USD Strength trying to recover, ECB committed to low real rates, Japan bond buying and AUD outlook

Conditions for the USD rally have improved with three events becoming topical. First, ECB’s Praet and the BoE have made it clear that Europe is not aiming for early rate hikes and are comfortable with seeing real rates dropping further from here. Secondly, Japan’s money market operations have underlined its commitment to control the JGB yield curve, which we view as a step towards Japan’s commercial banking sector regaining profitability and thus creating conditions for a faster money multiplier growth. Within an environment of DM reflation, the side effect of this policy is JPY weakness working via widening rate and yield differentials. Thirdly, China tightened its monetary policy by 10bps overnight, reported slower January manufacturing activity, but fixed the RMB weaker compared to market expectations. USDCNY came off a moderate 0.2% while USDCNH rallied this morning by 0.24%.

 The next hurdle for the USD to overcome is the Fed. Wednesday’s interest rate statement left the impression it may be operating behind the curve by acknowledging that inflation ‘will’ reach 2%, but refusing to send a signal to turn March into a ‘live meeting’. Today’s release of the US labour market report is only important in respect of impacting the FOMC’s mind set. Concretely, a strong labour market report helping the Fed by sending hawkish signals will be USD supportive.
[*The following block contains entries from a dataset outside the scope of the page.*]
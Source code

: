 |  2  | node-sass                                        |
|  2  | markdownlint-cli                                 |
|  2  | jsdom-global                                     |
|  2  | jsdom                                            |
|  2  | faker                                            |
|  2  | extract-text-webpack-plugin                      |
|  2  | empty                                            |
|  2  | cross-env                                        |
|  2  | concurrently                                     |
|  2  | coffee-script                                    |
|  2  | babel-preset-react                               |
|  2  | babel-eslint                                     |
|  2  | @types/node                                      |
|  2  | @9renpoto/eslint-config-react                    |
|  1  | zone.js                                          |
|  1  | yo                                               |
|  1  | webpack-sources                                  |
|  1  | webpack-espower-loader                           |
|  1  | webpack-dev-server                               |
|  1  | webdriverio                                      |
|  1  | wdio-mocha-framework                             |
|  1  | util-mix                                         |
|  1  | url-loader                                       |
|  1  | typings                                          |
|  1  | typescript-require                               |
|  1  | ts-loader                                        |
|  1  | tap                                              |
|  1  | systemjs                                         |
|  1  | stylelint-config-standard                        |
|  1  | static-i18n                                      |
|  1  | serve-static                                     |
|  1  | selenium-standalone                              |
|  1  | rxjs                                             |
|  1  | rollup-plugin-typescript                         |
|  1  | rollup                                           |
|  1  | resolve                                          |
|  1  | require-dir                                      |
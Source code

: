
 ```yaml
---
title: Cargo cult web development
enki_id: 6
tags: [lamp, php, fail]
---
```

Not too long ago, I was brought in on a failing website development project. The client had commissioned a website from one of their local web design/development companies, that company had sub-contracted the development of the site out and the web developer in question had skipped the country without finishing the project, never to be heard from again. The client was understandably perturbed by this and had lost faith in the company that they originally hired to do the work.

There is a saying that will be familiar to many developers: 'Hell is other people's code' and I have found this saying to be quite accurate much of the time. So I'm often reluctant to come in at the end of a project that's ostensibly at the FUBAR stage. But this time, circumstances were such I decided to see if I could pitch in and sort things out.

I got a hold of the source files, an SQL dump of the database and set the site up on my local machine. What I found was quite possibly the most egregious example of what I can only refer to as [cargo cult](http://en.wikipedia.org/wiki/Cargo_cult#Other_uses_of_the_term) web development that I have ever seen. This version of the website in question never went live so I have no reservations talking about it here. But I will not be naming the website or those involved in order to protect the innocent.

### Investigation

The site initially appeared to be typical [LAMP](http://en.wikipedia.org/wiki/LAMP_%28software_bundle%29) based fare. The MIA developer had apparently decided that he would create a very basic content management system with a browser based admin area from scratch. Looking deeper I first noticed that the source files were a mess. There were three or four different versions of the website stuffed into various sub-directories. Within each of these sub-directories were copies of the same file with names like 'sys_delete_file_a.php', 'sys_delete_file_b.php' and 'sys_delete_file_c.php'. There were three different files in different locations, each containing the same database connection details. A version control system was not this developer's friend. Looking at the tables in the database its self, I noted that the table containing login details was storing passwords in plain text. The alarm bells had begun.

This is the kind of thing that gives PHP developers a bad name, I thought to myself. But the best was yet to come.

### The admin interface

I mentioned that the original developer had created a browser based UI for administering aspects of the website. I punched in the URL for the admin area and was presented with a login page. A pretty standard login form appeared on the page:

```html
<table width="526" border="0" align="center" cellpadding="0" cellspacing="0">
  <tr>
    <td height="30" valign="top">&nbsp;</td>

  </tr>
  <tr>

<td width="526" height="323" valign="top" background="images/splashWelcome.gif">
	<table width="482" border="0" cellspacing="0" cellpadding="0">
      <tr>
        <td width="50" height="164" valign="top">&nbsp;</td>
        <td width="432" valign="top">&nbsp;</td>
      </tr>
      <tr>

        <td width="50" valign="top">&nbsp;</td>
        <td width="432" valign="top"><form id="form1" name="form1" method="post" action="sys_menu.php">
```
However, should the Fed stay dovish then a strong US labour market report may only steepen the US curve, but do little to support the USD. Fed chairwoman Janet Yellen’s testimony on 14 February will be a key risk event. In between, today the Fed’s voter Evans will speak on the economy and monetary policy.

The BoE has upped its growth forecast, has kept its inflation forecast little changed and has maintained its neutral policy bias leading to sharp GBP losses. The BoE left the impression of possibly underestimating inflation risks and by doing so it may be able to run accommodative monetary conditions for longer. While the National Institute of Economic Research sees inflation reaching 4% by the end of this year, the BoE has found additional labour market slack allowing it to project wage growth staying muted. The BoE sees inflation averaging 2.7% this year and 2.6% in 2018, little changed from its November projections. Its long-term economic projections are based on the assumption of rates rising early 2019, differing significantly from current market pricing, and suggesting rates going up by 25bp by August 2018.
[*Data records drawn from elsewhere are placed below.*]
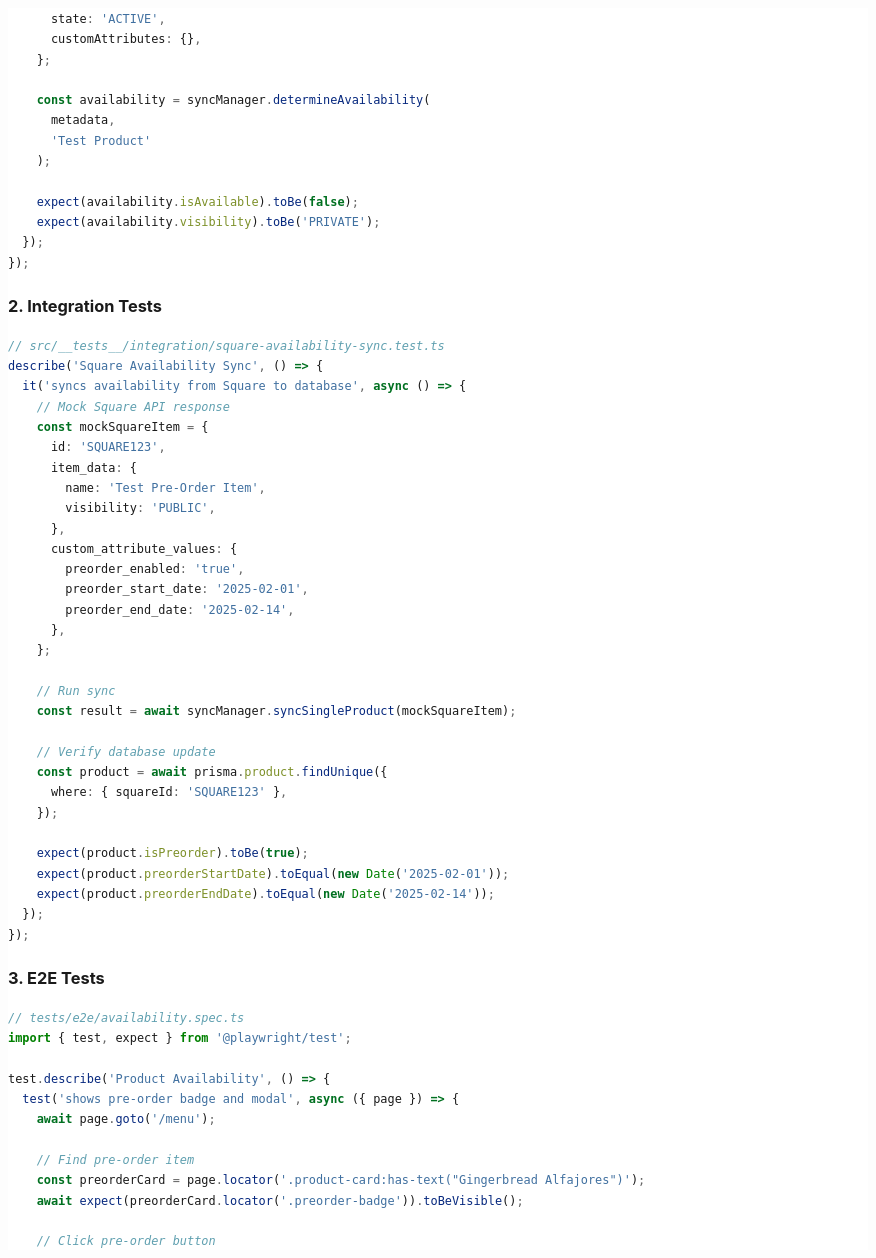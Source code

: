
 ```typescript
      state: 'ACTIVE',
      customAttributes: {},
    };
    
    const availability = syncManager.determineAvailability(
      metadata,
      'Test Product'
    );
    
    expect(availability.isAvailable).toBe(false);
    expect(availability.visibility).toBe('PRIVATE');
  });
});
```

### 2. Integration Tests
```typescript
// src/__tests__/integration/square-availability-sync.test.ts
describe('Square Availability Sync', () => {
  it('syncs availability from Square to database', async () => {
    // Mock Square API response
    const mockSquareItem = {
      id: 'SQUARE123',
      item_data: {
        name: 'Test Pre-Order Item',
        visibility: 'PUBLIC',
      },
      custom_attribute_values: {
        preorder_enabled: 'true',
        preorder_start_date: '2025-02-01',
        preorder_end_date: '2025-02-14',
      },
    };
    
    // Run sync
    const result = await syncManager.syncSingleProduct(mockSquareItem);
    
    // Verify database update
    const product = await prisma.product.findUnique({
      where: { squareId: 'SQUARE123' },
    });
    
    expect(product.isPreorder).toBe(true);
    expect(product.preorderStartDate).toEqual(new Date('2025-02-01'));
    expect(product.preorderEndDate).toEqual(new Date('2025-02-14'));
  });
});
```

### 3. E2E Tests
```typescript
// tests/e2e/availability.spec.ts
import { test, expect } from '@playwright/test';

test.describe('Product Availability', () => {
  test('shows pre-order badge and modal', async ({ page }) => {
    await page.goto('/menu');
    
    // Find pre-order item
    const preorderCard = page.locator('.product-card:has-text("Gingerbread Alfajores")');
    await expect(preorderCard.locator('.preorder-badge')).toBeVisible();
    
    // Click pre-order button
```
ECB’s Praet as presented an equally dovish message suggesting that the recent upward trend in inflation was due to temporary factors including energy and food prices and the ECB would continue to “look through” factors contributing to the underlying trend.” With the Maastricht contract framework becoming less effective and EMU remaining fragmented in fiscal and regulatory terms (lack of fiscal and banking union) the ECB has to conduct policy according to the needs of its weakest link (see here for more). Italy seems to fall into this category. EMU’s equity markets and volatility curves have steepened recently. While some of this steepening may be related to upcoming general elections in Holland and France, the recent widening of EMU sovereign bonds spreads has added to concerns. EURUSD is a sell at current levels with a stop at 1.0840 and a target 0.9700. The risk to this trade is Italian data turning better, but given the continued weak credit creation by Italian banks we regard this risk as minor.
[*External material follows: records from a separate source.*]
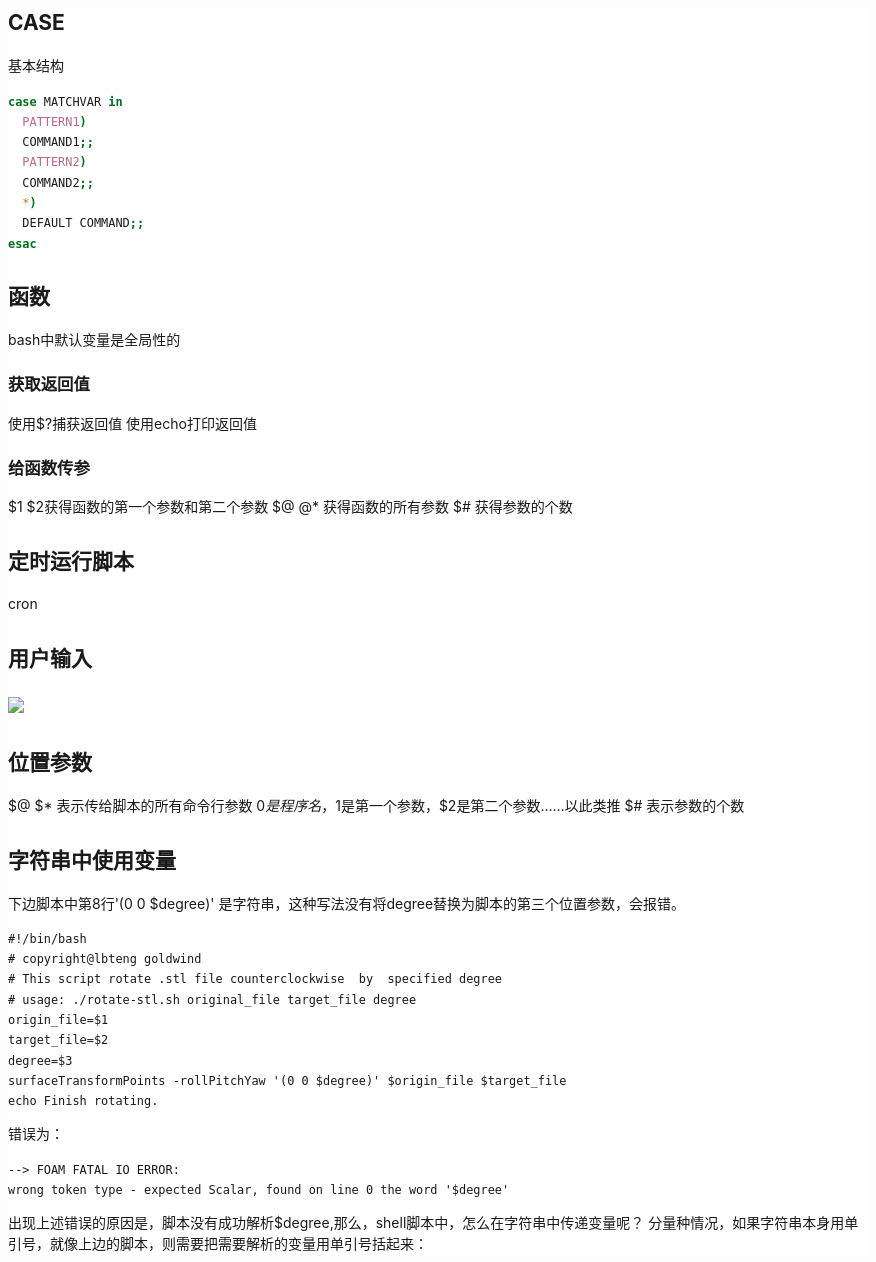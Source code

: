 ## CASE
基本结构
```bash
case MATCHVAR in
  PATTERN1)
  COMMAND1;;
  PATTERN2)
  COMMAND2;;
  *)
  DEFAULT COMMAND;;
esac
```
## 函数
bash中默认变量是全局性的
### 获取返回值
使用$?捕获返回值
使用echo打印返回值
### 给函数传参
$1 $2获得函数的第一个参数和第二个参数
$@ @*  获得函数的所有参数
$# 获得参数的个数
## 定时运行脚本
cron
## 用户输入
### 
![](https://cdn.nlark.com/yuque/0/2021/jpeg/12388090/1632123981938-2c405259-ad12-440d-b57c-2093610d5f9a.jpeg)
## 位置参数
$@  $* 表示传给脚本的所有命令行参数
$0是程序名，$1是第一个参数，$2是第二个参数……以此类推
$# 表示参数的个数

## 字符串中使用变量
下边脚本中第8行'(0 0 $degree)' 是字符串，这种写法没有将degree替换为脚本的第三个位置参数，会报错。
```shell
#!/bin/bash
# copyright@lbteng goldwind
# This script rotate .stl file counterclockwise  by  specified degree
# usage: ./rotate-stl.sh original_file target_file degree
origin_file=$1
target_file=$2
degree=$3
surfaceTransformPoints -rollPitchYaw '(0 0 $degree)' $origin_file $target_file
echo Finish rotating.
```
错误为：
```shell
--> FOAM FATAL IO ERROR: 
wrong token type - expected Scalar, found on line 0 the word '$degree'
```
出现上述错误的原因是，脚本没有成功解析$degree,那么，shell脚本中，怎么在字符串中传递变量呢？
分量种情况，如果字符串本身用单引号，就像上边的脚本，则需要把需要解析的变量用单引号括起来：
Some investors link bullish AUD strategy into a global reflation framework. Associating reflation with rising commodity prices may provide support to this idea. However, reflation and commodity prices are unlikely to stay linked for long should our view prove correct that part of DM is developing into a cost push inflation environment comparable to the 70s. The 70s did see precious metal strength while other raw materials stayed lacklustre. Opposite, the deflationary past 15 years were accompanied by periods of excessive raw material strength. So far, the CRB Rind has kept on rising, but with China tightening its policies while its manufacturing sector is weakening (Jan Caixin PMI eases to 51.0 from 51.9) it may not take too long from here to see commodity prices topping out.